Directions:
Give all of the data again exactly as written, omitting every image.

Segment Start: Records for the exercise

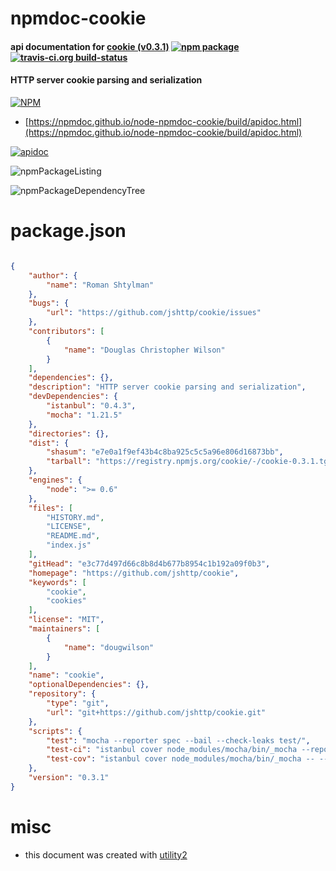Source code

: # npmdoc-cookie

#### api documentation for  [cookie (v0.3.1)](https://github.com/jshttp/cookie)  [![npm package](https://img.shields.io/npm/v/npmdoc-cookie.svg?style=flat-square)](https://www.npmjs.org/package/npmdoc-cookie) [![travis-ci.org build-status](https://api.travis-ci.org/npmdoc/node-npmdoc-cookie.svg)](https://travis-ci.org/npmdoc/node-npmdoc-cookie)

#### HTTP server cookie parsing and serialization

[![NPM](https://nodei.co/npm/cookie.png?downloads=true&downloadRank=true&stars=true)](https://www.npmjs.com/package/cookie)

- [https://npmdoc.github.io/node-npmdoc-cookie/build/apidoc.html](https://npmdoc.github.io/node-npmdoc-cookie/build/apidoc.html)

[![apidoc](https://npmdoc.github.io/node-npmdoc-cookie/build/screenCapture.buildCi.browser.%252Ftmp%252Fbuild%252Fapidoc.html.png)](https://npmdoc.github.io/node-npmdoc-cookie/build/apidoc.html)

![npmPackageListing](https://npmdoc.github.io/node-npmdoc-cookie/build/screenCapture.npmPackageListing.svg)

![npmPackageDependencyTree](https://npmdoc.github.io/node-npmdoc-cookie/build/screenCapture.npmPackageDependencyTree.svg)



# package.json

```json

{
    "author": {
        "name": "Roman Shtylman"
    },
    "bugs": {
        "url": "https://github.com/jshttp/cookie/issues"
    },
    "contributors": [
        {
            "name": "Douglas Christopher Wilson"
        }
    ],
    "dependencies": {},
    "description": "HTTP server cookie parsing and serialization",
    "devDependencies": {
        "istanbul": "0.4.3",
        "mocha": "1.21.5"
    },
    "directories": {},
    "dist": {
        "shasum": "e7e0a1f9ef43b4c8ba925c5c5a96e806d16873bb",
        "tarball": "https://registry.npmjs.org/cookie/-/cookie-0.3.1.tgz"
    },
    "engines": {
        "node": ">= 0.6"
    },
    "files": [
        "HISTORY.md",
        "LICENSE",
        "README.md",
        "index.js"
    ],
    "gitHead": "e3c77d497d66c8b8d4b677b8954c1b192a09f0b3",
    "homepage": "https://github.com/jshttp/cookie",
    "keywords": [
        "cookie",
        "cookies"
    ],
    "license": "MIT",
    "maintainers": [
        {
            "name": "dougwilson"
        }
    ],
    "name": "cookie",
    "optionalDependencies": {},
    "repository": {
        "type": "git",
        "url": "git+https://github.com/jshttp/cookie.git"
    },
    "scripts": {
        "test": "mocha --reporter spec --bail --check-leaks test/",
        "test-ci": "istanbul cover node_modules/mocha/bin/_mocha --report lcovonly -- --reporter spec --check-leaks test/",
        "test-cov": "istanbul cover node_modules/mocha/bin/_mocha -- --reporter dot --check-leaks test/"
    },
    "version": "0.3.1"
}
```



# misc
- this document was created with [utility2](https://github.com/kaizhu256/node-utility2)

Segment End: Records for the exercise

Answer for this exercise:
Source code

: # npmdoc-cookie

#### api documentation for  [cookie (v0.3.1)](https://github.com/jshttp/cookie)  [![npm package](https://img.shields.io/npm/v/npmdoc-cookie.svg?style=flat-square)](https://www.npmjs.org/package/npmdoc-cookie) [![travis-ci.org build-status](https://api.travis-ci.org/npmdoc/node-npmdoc-cookie.svg)](https://travis-ci.org/npmdoc/node-npmdoc-cookie)

#### HTTP server cookie parsing and serialization

[![NPM](https://nodei.co/npm/cookie.png?downloads=true&downloadRank=true&stars=true)](https://www.npmjs.com/package/cookie)

- [https://npmdoc.github.io/node-npmdoc-cookie/build/apidoc.html](https://npmdoc.github.io/node-npmdoc-cookie/build/apidoc.html)

[![apidoc](https://npmdoc.github.io/node-npmdoc-cookie/build/screenCapture.buildCi.browser.%252Ftmp%252Fbuild%252Fapidoc.html.png)](https://npmdoc.github.io/node-npmdoc-cookie/build/apidoc.html)

![npmPackageListing](https://npmdoc.github.io/node-npmdoc-cookie/build/screenCapture.npmPackageListing.svg)

![npmPackageDependencyTree](https://npmdoc.github.io/node-npmdoc-cookie/build/screenCapture.npmPackageDependencyTree.svg)



# package.json

```json

{
    "author": {
        "name": "Roman Shtylman"
    },
    "bugs": {
        "url": "https://github.com/jshttp/cookie/issues"
    },
    "contributors": [
        {
            "name": "Douglas Christopher Wilson"
        }
    ],
    "dependencies": {},
    "description": "HTTP server cookie parsing and serialization",
    "devDependencies": {
        "istanbul": "0.4.3",
        "mocha": "1.21.5"
    },
    "directories": {},
    "dist": {
        "shasum": "e7e0a1f9ef43b4c8ba925c5c5a96e806d16873bb",
        "tarball": "https://registry.npmjs.org/cookie/-/cookie-0.3.1.tgz"
    },
    "engines": {
        "node": ">= 0.6"
    },
    "files": [
        "HISTORY.md",
        "LICENSE",
        "README.md",
        "index.js"
    ],
    "gitHead": "e3c77d497d66c8b8d4b677b8954c1b192a09f0b3",
    "homepage": "https://github.com/jshttp/cookie",
    "keywords": [
        "cookie",
        "cookies"
    ],
    "license": "MIT",
    "maintainers": [
        {
            "name": "dougwilson"
        }
    ],
    "name": "cookie",
    "optionalDependencies": {},
    "repository": {
        "type": "git",
        "url": "git+https://github.com/jshttp/cookie.git"
    },
    "scripts": {
        "test": "mocha --reporter spec --bail --check-leaks test/",
        "test-ci": "istanbul cover node_modules/mocha/bin/_mocha --report lcovonly -- --reporter spec --check-leaks test/",
        "test-cov": "istanbul cover node_modules/mocha/bin/_mocha -- --reporter dot --check-leaks test/"
    },
    "version": "0.3.1"
}
```



# misc
- this document was created with [utility2](https://github.com/kaizhu256/node-utility2)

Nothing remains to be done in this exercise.